In the

Internet era, the amount of data on the network is growing at an alarming rate every day. At the same time, all kinds of network security problems emerge in endlessly. As information security becomes more and more important today, as a developer, we need to enhance our understanding of security and enhance service security through technological means. The

crypto module is one of the core modules of nodejs, which provides security related functions such as summary operation, encryption, electronic signature, and so on. Many beginners face a long list of API and don't know how to get on, so it involves a lot of knowledge in the security field behind it. This paper focuses on the theoretical knowledge of

behind API, the main contents are as follows: the

(hash), abstract based message authentication code (HMAC)

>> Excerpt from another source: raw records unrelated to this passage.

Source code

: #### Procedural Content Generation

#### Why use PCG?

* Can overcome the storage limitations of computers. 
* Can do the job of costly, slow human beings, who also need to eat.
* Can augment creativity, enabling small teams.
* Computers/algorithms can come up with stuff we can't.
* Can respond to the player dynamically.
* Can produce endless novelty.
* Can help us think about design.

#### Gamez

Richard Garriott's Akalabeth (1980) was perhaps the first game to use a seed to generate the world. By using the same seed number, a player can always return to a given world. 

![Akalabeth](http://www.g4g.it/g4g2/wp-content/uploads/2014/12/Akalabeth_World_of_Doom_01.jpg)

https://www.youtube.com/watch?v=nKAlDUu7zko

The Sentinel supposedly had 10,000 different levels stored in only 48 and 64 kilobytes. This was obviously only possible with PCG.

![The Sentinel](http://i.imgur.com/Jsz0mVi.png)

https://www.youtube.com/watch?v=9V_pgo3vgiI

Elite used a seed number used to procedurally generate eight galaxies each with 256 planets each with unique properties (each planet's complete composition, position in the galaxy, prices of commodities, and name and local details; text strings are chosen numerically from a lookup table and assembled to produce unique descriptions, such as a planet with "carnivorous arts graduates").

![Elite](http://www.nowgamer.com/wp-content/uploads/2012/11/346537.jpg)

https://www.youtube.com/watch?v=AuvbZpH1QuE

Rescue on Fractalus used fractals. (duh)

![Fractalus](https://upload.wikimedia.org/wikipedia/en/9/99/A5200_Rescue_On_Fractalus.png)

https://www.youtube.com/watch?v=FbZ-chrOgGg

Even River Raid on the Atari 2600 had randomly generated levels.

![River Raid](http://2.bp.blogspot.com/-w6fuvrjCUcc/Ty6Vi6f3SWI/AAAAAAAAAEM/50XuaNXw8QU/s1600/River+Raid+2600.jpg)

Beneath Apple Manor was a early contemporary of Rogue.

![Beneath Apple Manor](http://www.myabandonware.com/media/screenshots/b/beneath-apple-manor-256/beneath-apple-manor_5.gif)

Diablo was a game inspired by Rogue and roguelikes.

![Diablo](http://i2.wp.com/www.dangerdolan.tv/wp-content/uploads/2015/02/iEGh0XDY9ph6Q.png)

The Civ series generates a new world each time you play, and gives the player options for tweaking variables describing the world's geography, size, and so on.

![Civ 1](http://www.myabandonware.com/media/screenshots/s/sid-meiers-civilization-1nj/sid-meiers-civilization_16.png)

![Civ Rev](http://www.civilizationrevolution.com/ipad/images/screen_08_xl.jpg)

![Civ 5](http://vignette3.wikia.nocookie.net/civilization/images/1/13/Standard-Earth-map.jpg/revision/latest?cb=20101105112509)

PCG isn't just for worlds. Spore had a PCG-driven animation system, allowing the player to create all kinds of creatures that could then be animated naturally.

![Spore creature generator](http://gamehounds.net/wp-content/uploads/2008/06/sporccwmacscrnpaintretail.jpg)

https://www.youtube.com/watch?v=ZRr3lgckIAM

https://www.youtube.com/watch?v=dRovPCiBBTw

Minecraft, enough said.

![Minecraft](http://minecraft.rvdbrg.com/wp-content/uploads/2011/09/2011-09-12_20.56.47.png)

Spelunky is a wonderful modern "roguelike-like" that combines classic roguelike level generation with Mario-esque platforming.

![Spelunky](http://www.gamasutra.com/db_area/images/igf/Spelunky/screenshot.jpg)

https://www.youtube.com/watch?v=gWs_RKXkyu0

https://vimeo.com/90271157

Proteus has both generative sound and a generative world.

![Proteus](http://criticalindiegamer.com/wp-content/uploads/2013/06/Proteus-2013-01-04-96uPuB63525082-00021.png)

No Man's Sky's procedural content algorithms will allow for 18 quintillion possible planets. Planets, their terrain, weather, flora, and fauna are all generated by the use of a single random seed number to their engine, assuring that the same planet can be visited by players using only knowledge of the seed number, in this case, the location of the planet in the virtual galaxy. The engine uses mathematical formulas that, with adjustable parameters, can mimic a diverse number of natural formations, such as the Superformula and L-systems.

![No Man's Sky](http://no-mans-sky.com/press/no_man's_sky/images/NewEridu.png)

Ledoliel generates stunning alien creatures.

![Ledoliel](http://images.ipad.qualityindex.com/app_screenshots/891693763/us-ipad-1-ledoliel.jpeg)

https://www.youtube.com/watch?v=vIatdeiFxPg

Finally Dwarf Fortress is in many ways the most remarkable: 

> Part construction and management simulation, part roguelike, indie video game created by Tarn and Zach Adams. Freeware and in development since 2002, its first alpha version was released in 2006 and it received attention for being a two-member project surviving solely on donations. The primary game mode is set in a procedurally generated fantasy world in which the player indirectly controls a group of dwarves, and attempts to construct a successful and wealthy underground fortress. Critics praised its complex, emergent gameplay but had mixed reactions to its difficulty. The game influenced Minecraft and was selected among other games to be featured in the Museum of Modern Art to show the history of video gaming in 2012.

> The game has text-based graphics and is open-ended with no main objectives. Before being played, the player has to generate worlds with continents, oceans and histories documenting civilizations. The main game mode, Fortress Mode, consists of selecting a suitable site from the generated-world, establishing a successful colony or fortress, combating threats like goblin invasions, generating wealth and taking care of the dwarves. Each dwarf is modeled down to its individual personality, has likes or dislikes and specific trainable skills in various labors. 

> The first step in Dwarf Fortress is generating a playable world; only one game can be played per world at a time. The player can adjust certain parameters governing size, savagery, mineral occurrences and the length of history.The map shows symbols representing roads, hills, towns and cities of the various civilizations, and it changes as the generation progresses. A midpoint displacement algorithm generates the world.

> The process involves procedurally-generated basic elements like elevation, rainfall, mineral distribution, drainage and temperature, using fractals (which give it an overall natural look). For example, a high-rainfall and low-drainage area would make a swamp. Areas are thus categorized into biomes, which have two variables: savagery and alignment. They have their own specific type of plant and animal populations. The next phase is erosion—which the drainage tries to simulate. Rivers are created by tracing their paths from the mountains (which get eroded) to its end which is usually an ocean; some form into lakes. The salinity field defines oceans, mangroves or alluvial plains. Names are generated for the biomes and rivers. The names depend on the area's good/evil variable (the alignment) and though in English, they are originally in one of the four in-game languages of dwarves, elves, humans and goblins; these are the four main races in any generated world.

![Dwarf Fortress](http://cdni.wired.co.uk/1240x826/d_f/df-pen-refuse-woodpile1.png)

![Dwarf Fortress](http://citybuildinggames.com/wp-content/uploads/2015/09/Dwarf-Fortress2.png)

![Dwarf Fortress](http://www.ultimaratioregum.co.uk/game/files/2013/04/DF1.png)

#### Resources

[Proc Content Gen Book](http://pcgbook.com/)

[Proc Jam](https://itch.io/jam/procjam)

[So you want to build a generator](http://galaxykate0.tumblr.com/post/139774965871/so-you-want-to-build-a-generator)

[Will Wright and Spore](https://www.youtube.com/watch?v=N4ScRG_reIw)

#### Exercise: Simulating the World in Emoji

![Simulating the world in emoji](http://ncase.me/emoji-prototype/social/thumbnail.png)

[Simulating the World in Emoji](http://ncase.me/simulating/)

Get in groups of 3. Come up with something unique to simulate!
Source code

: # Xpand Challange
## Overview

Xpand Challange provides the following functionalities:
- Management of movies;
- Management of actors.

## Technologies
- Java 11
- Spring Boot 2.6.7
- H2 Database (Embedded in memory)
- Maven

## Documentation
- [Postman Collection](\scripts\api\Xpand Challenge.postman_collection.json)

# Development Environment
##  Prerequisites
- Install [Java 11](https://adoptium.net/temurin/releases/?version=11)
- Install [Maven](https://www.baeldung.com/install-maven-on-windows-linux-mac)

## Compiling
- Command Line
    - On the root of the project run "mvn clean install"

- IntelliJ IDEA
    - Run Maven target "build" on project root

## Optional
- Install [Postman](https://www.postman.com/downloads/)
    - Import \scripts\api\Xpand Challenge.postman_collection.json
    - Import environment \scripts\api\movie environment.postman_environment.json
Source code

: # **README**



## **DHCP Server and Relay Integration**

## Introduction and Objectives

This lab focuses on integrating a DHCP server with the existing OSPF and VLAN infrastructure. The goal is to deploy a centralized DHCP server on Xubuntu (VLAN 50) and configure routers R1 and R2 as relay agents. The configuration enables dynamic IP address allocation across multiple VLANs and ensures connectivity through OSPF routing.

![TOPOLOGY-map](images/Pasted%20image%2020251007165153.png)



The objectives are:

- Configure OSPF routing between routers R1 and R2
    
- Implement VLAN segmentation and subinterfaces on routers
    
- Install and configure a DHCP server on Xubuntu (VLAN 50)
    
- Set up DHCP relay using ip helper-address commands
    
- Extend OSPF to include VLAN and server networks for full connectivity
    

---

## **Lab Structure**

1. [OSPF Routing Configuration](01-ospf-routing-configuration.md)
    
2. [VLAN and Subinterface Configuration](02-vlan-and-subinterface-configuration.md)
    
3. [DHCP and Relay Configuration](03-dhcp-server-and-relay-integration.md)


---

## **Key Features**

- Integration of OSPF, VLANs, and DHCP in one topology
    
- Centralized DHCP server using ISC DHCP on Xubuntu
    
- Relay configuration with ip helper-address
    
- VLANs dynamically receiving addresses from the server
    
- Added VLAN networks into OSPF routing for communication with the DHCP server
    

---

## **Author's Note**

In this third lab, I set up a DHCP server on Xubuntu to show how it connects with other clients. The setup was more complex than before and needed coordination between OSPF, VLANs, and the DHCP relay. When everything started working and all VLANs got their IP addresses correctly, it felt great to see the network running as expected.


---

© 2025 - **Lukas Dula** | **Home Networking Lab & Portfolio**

symmetric encryption, asymmetric encryption, electronic signature

> Abstract abstract (Digest): not a fixed length message as input, by running the hash function generates the output of fixed length, the output is called the. It is usually used to verify that the message is complete and not tampered. The

summary operation is irreversible. That is to say, when the input is fixed, the fixed output is produced. But when the output is known, the input can not be pushed back. The

pseudo code is as follows.

digest = Hash (message) and the corresponding

algorithm the output bits of the common

as follows:






 var example: crypto = require ('crypto'); VAR MD5 = crypto.createHash ('md5'); VAR message var ='hello'; digest = md5.update (message,'utf8').Digest ('hex'); console.log (Digest); / / output is as follows: note here is 16 in the system / / 5d41402abc4b2a76b9719d911017c592

note: in all kinds of articles or documents, the hash hash of the words often mix, resulting in many beginners to see a face in fact, most of the time not to force, that is one thing, remember to the above definition will be Okay。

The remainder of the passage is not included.